--- Record extracts Enclosed Below ---
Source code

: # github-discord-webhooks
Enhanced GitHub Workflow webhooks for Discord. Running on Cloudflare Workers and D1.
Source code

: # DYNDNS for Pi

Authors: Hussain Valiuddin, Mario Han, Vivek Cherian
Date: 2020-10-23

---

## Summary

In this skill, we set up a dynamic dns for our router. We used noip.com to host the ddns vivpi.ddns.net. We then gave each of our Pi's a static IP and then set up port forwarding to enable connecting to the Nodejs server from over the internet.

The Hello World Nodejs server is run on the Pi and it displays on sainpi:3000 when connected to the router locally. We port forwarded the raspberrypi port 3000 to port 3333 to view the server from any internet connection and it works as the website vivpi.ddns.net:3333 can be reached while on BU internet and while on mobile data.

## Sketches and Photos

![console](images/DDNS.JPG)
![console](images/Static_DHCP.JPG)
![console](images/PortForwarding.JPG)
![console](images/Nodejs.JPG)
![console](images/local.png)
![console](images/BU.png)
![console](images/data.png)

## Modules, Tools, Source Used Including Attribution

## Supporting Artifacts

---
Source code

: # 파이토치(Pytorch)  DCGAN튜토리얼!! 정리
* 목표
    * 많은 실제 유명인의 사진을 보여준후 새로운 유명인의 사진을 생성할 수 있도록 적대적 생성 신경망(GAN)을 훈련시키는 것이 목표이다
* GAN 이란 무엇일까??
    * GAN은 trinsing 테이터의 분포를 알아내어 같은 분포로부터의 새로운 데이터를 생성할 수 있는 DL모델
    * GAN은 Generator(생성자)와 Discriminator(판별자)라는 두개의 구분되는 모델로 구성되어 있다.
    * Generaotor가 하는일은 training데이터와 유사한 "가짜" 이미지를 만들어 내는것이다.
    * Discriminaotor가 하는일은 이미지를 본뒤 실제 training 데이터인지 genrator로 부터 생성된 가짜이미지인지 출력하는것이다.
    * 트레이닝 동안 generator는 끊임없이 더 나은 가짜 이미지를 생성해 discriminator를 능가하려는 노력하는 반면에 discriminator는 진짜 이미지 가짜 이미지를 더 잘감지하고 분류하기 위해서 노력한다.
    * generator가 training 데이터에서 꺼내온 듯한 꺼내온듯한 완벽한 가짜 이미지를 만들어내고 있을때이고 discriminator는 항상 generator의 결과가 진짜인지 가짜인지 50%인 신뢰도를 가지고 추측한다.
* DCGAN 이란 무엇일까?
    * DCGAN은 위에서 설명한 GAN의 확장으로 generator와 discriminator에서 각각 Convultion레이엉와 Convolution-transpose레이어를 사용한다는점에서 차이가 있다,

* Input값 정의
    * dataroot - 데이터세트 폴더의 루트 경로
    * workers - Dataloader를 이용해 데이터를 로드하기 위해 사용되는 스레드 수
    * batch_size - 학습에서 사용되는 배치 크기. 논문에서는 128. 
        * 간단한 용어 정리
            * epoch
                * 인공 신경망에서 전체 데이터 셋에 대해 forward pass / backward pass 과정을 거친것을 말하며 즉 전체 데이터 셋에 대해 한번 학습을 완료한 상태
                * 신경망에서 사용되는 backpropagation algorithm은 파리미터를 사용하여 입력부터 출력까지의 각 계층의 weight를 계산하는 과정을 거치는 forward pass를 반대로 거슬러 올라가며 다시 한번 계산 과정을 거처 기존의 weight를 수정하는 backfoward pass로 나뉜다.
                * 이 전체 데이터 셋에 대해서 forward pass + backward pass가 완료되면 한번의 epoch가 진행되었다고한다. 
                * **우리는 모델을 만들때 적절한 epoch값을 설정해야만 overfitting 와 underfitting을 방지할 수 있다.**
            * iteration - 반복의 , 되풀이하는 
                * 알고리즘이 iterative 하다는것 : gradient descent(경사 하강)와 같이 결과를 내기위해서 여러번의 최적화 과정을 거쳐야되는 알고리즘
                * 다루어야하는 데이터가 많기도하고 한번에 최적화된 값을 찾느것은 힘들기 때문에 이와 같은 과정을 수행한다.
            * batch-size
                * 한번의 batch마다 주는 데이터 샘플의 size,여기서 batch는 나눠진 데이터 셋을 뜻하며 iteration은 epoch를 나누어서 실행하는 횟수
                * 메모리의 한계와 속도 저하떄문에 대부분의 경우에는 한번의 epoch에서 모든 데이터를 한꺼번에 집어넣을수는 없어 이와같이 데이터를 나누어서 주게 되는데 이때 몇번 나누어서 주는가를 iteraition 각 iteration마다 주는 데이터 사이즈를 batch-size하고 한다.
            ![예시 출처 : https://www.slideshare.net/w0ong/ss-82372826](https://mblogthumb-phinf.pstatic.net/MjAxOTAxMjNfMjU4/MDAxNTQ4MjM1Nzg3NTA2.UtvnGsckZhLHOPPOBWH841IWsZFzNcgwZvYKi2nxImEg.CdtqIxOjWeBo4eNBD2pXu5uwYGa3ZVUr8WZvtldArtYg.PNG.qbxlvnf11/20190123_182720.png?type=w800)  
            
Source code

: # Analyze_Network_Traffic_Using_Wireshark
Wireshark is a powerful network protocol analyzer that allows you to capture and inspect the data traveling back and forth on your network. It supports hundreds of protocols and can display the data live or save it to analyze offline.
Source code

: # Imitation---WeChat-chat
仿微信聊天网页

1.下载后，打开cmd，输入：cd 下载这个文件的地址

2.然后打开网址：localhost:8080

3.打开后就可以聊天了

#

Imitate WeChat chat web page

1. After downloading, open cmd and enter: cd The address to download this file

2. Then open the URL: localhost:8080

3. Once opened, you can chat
--- End of Enclosed Record extracts ---
▶ What is expected:
Extract from the data every line where "WeChat" shows up.

▶ The answer:
: # Imitation---WeChat-chat
Imitate WeChat chat web page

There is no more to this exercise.